風が吹いて揺れただけで落ちるのではないかと不安になっていたくらいだからな。
そんな状態のときに楽しそうにゴンドラを揺らされれば、精神的にいっぱいいっぱいの俺は怒りもする。
「隆之くんと梨子ちゃんってケンカとかするんだね?」
「そりゃ兄妹だし。さすがにもうそこまでのケンカはしないけど」
「ていうか、隆之くんって怒るんだ?」
「俺だって人間だから」
「でもわたし、怒ってるところ見たことない気がするなぁ」
怒らないように心掛けてはいるし。
もしかしたら周りの人たちに比べて、苛立ちは覚えない方なのかもしれないけれど。
「ちょっと見てみたい気もするかな」
「陽菜乃じゃきっと俺を怒らせることはできないよ」
「それはどうだろうね」
なにやら自信がありそうだ。
我に秘策ありみたいな顔をするものだから、俺としてはぜひとも聞いてみたいものだと思ってしまう。
「なにか作戦でもあるの?」
「ん〜」
ないんかい。
しかし、最後に怒ったのはいつだろうか。高校生になってからは本気で怒った覚えはない。

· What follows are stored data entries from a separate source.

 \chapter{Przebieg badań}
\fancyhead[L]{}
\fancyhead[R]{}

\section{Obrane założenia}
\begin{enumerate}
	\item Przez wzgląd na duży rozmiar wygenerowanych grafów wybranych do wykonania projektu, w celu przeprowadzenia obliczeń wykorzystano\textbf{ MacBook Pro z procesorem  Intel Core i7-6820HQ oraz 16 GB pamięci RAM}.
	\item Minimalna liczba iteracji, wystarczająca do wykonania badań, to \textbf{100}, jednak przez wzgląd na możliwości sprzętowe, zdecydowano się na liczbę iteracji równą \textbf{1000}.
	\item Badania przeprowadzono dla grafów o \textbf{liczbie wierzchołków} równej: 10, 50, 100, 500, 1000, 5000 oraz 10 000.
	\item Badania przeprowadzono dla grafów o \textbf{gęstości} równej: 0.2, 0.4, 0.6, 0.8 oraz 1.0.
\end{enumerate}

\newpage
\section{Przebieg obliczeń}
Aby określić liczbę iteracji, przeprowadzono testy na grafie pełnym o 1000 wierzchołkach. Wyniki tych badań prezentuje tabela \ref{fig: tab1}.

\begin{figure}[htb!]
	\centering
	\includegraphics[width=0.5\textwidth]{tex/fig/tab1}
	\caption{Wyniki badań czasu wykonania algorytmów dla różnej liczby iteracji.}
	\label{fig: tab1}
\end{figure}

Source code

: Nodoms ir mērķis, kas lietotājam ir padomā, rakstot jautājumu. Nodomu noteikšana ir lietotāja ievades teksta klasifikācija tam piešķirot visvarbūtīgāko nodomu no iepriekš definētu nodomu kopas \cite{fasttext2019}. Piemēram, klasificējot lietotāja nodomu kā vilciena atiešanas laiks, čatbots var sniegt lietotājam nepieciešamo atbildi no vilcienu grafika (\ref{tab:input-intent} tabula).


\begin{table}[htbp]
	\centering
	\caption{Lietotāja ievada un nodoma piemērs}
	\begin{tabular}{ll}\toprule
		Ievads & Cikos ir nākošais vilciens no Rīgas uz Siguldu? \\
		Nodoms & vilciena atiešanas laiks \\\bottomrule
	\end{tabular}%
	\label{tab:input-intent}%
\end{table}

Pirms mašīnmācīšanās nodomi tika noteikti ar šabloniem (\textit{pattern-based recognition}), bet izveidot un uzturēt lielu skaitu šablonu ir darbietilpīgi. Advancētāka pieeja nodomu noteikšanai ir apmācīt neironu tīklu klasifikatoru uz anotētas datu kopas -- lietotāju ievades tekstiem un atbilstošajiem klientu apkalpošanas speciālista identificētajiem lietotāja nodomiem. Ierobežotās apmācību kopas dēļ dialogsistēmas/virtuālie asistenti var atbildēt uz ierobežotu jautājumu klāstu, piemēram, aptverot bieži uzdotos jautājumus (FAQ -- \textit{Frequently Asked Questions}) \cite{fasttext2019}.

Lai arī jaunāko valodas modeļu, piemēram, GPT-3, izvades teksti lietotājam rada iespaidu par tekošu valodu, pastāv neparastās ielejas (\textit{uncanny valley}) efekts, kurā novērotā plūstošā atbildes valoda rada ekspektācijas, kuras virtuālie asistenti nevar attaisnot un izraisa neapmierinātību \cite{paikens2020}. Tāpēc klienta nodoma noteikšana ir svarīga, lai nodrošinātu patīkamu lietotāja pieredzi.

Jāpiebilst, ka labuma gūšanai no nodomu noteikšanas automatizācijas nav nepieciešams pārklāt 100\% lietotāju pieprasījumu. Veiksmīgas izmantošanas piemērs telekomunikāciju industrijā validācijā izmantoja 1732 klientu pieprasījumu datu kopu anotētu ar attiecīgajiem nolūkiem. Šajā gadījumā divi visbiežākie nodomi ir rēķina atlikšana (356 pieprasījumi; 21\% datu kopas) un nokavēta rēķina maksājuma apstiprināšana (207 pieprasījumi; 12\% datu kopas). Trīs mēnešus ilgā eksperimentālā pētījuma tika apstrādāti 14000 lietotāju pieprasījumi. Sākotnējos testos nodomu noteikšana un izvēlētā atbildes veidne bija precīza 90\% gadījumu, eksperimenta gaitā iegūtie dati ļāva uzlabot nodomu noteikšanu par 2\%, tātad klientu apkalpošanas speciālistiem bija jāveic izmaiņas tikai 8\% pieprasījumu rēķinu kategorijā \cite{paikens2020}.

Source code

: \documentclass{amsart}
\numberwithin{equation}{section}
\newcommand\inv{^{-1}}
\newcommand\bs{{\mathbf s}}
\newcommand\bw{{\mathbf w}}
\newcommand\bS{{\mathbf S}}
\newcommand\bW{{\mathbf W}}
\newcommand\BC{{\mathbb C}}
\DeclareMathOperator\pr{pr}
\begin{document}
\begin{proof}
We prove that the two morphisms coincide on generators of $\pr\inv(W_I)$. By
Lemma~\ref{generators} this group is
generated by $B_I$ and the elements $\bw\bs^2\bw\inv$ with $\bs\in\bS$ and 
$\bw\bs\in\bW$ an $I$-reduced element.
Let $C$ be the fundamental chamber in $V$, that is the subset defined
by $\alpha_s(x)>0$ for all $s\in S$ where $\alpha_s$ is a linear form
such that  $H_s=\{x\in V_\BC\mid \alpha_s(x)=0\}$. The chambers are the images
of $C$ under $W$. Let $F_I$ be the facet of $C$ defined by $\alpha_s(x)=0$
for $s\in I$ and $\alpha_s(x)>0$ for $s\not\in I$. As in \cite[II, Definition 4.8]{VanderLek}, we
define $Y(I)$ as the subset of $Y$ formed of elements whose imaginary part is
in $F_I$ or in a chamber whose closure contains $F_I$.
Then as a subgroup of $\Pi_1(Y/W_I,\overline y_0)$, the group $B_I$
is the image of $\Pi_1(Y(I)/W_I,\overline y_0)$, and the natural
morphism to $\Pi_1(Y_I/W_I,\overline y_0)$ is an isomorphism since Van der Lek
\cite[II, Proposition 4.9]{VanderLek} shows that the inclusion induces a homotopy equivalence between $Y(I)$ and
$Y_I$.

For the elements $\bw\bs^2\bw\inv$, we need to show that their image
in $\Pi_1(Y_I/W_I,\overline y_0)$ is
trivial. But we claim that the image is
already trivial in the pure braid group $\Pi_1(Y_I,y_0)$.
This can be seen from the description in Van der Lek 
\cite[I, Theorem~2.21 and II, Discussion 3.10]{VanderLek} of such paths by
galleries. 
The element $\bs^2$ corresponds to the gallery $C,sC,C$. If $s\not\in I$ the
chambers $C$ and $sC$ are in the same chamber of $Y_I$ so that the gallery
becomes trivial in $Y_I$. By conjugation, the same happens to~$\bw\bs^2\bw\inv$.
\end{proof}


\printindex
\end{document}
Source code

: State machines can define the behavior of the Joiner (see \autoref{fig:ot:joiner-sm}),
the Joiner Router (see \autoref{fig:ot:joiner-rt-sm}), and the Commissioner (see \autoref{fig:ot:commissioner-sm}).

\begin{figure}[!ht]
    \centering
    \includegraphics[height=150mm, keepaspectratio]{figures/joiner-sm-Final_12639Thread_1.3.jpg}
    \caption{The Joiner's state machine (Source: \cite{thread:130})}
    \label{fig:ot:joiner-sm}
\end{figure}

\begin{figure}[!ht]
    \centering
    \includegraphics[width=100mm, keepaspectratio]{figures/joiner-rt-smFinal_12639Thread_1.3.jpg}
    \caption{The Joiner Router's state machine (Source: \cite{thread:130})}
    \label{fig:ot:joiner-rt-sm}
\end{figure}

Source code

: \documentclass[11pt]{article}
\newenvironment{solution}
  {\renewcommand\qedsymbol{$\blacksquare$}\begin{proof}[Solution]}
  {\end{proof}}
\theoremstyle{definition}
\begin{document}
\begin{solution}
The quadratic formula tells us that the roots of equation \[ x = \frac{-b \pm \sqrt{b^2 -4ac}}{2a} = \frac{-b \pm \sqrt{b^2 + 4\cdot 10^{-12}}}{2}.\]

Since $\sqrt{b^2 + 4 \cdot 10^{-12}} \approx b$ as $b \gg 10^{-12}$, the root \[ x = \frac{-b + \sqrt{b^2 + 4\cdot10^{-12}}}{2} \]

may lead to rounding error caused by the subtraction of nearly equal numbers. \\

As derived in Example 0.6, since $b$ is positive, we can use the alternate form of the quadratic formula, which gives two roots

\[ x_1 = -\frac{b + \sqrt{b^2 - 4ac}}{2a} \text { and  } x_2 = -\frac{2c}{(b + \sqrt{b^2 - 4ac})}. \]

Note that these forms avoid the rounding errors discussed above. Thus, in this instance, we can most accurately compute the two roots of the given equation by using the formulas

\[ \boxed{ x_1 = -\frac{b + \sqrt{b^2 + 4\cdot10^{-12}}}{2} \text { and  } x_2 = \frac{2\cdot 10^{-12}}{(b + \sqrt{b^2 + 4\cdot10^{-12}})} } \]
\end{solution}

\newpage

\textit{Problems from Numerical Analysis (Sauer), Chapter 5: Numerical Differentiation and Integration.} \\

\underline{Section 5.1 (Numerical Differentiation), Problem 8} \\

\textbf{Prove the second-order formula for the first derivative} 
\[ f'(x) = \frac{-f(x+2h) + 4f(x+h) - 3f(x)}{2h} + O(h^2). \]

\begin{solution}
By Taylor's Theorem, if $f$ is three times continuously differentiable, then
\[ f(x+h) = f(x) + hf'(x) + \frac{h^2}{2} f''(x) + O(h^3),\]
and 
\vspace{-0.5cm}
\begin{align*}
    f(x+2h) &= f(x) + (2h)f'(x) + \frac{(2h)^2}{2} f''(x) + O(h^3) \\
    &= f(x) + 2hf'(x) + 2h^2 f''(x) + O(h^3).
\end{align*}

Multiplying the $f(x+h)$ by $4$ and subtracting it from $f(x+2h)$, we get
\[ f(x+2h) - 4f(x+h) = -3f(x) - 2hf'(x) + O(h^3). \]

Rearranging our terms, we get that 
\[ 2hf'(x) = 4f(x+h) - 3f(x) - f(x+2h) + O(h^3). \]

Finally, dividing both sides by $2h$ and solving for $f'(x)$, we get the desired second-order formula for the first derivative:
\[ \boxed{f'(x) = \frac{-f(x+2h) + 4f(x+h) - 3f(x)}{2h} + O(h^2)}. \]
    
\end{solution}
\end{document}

もしかしたら、その梨子とのケンカが最後だったりするかもしれない。
「例えば、隆之くんが食べてるショートケーキのいちごを食べちゃうとか」
「別にそれくらいじゃ怒らないよ」
「焼き肉の最後の一枚を食べられるとか」
「構わないかなあ」
俺の様子に陽菜乃は、えっとえっとと必死に頭を回しているようだった。
さっきから食べ物系が並んでるけど、きっと陽菜乃はそれで怒るんだろうなあ。
考えてみたら陽菜乃が怒るところも見ない。少し見てみたいという好奇心はあるけど、ショートケーキのいちごを食べようものなら、陽菜乃は怒るを通り越して涙を流す可能性さえあるので止めておこう。
「きっと陽菜乃には無理だよ。俺が陽菜乃に怒ってるところが自分でも想像できない」
「どうして?」
「陽菜乃が優しいから」
「それは隆之くんが優しいからの間違いだと思うけどね」
じいっと俺の方を見つめてくる陽菜乃の視線に照れてしまい、俺はついつい外に目を向けてしまう。
ゴンドラは地上を離れて徐々に上に向かっていて、俺が外を見たときは四分の一を過ぎたくらいだった。
高さだけで見ればまだ半分。
だというのに、そこにはイルミネーションに彩られた綺麗な景色が広がっていた。
「すごいねっ!」
俺の視線を追ったのか、陽菜乃も窓から外の景色を見て感動の声を漏らした。
彼女の瞳はまるで夜空に浮かぶ星々のようにきらきらと輝いていた。
「ああ。きれいだ」
このときだ。
どくん、どくんと心臓が跳ね始めた。自分がこれからしようとしていることを改めて自覚したのだ。
ごくり、と生唾を飲み込む。
「昼間の」
そう口にした自分の声が想像より震えていることに気づく。しかし陽菜乃は動じていないようだ。
「勝負で俺が勝った」
「うん。わたしになんでも命令できるっていう」
「そう。いま、使ってもいいかな」
俺はさっきまでの和気あいあいとしか雰囲気を変えようと、あえて含みのある言い方をした。
陽菜乃は何かを察したのか、いつもとは違う少し楽しげな笑みを浮かべてこくりと頷く。